Coffe Break
Por José Tenório dos Santos
tenoriosanto@hotmail.com
Tivemos a ilustre presen
Outro dia viajando, no som do carro tocava uma música orquestrada, meu filho ainda com apenas três anos disse: “Quem gosta de música que ninguém fala, é meu tio”. Seu tio é um advogado que gosta de ouvir música instrumental enquanto escreve em seu escritório. Conto isto apenas para ilustrar a capacidade de uma criança observar e absorver o que ouve e vê. Portanto temos apenas que criar espaços com a simplicidade e a importância de projetos como Mala do Poeta e Semanas Culturais, para que as pessoas se expressem. Prestar atenção aos quadros de Aníbal, ao espetáculo de Rubens Brasil, Bia Leite, sentir o sopro de Fabrício, ler e ouvir as mensagens dos poetas, Haten, rir com Bosco, rezar com padre Cícero, contar a real história de lampião. Quer criticar? Critique.

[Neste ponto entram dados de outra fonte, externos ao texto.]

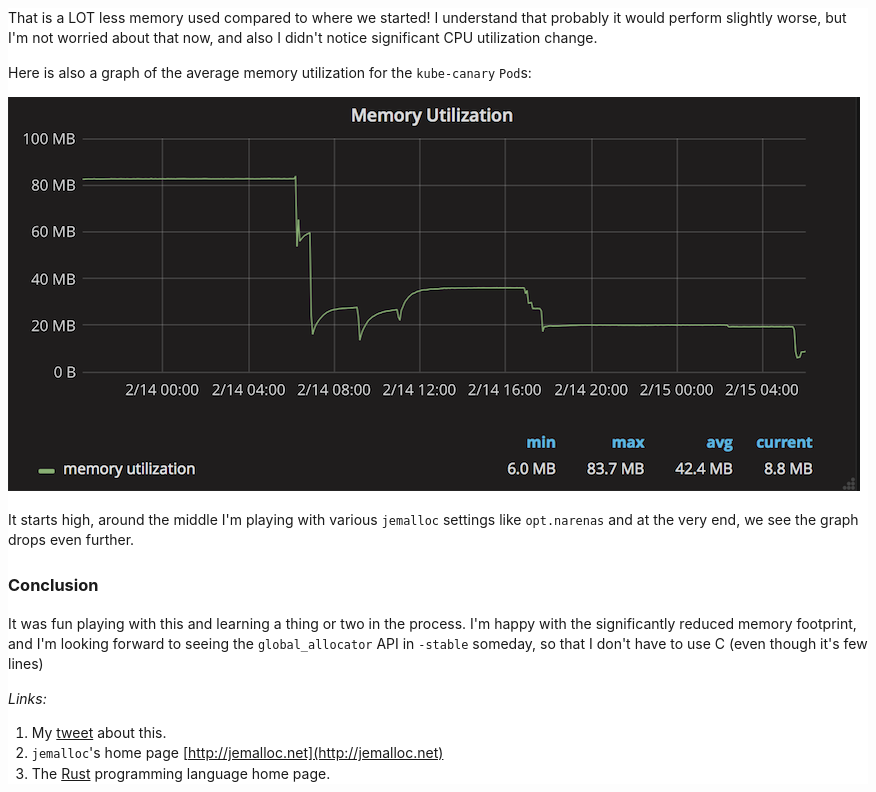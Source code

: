  That is a LOT less memory used compared to where we started! I understand that probably it would perform slightly worse, but I'm not worried about that now, and also I didn't notice significant CPU utilization change.

 Here is also a graph of the average memory utilization for the `kube-canary` `Pod`s:

![alt text](/posts/mem_graph.png "Memory Difference")

It starts high, around the middle I'm playing with various `jemalloc` settings like `opt.narenas` and at the very end, we see the graph drops even further.

### Conclusion

It was fun playing with this and learning a thing or two in the process. I'm happy with the significantly reduced memory footprint, and I'm looking forward to seeing the `global_allocator` API in `-stable` someday,
so that I don't have to use C (even though it's few lines)


_Links:_
 1. My [tweet](https://twitter.com/ndenev/status/964018378368344065) about this.
 2. `jemalloc`'s home page [http://jemalloc.net](http://jemalloc.net)
 3. The [Rust](https://rust-lang.org) programming language home page.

Vamos fazer o que a gente gosta, vamos viver. De qualquer forma o tempo dirá aos nossos descendentes quem somos. Tenho visto muita gente preocupada em determinar (não podemos rotular) a cultura de Paulo Afonso. Nossa cidade é uma jovem com apenas cinquenta e três anos. É uma cachoeira formada de afluentes culturais vindos de todos os estados brasileiros. Deixemos que os ventos juvenis façam ondas, vamos apenas movimentar os nossos geradores, evitando que culturas (como o pastoril) desemboquem no sumidouro, que com certeza a nossa energia artística iluminará nitidamente mostrando para o mundo qual é a cultura de Paulo Afonso.
Não tenho a autoridade de Ariano Suassuna para falar em cultura porque ele na grandeza dos seus oitenta e quatro anos dedica sua vida a escrever e defender a cultura brasileira, mas, sei que o que ele sabe verdadeiramente sobre cultura não aprendeu nos grandes colégios que frequentou, e sim, na infância vivida na cidade de Nossa Senhora das Neves, hoje João Pessoa na Paraíba, onde era chamado para tomar café ao invés de coffe break.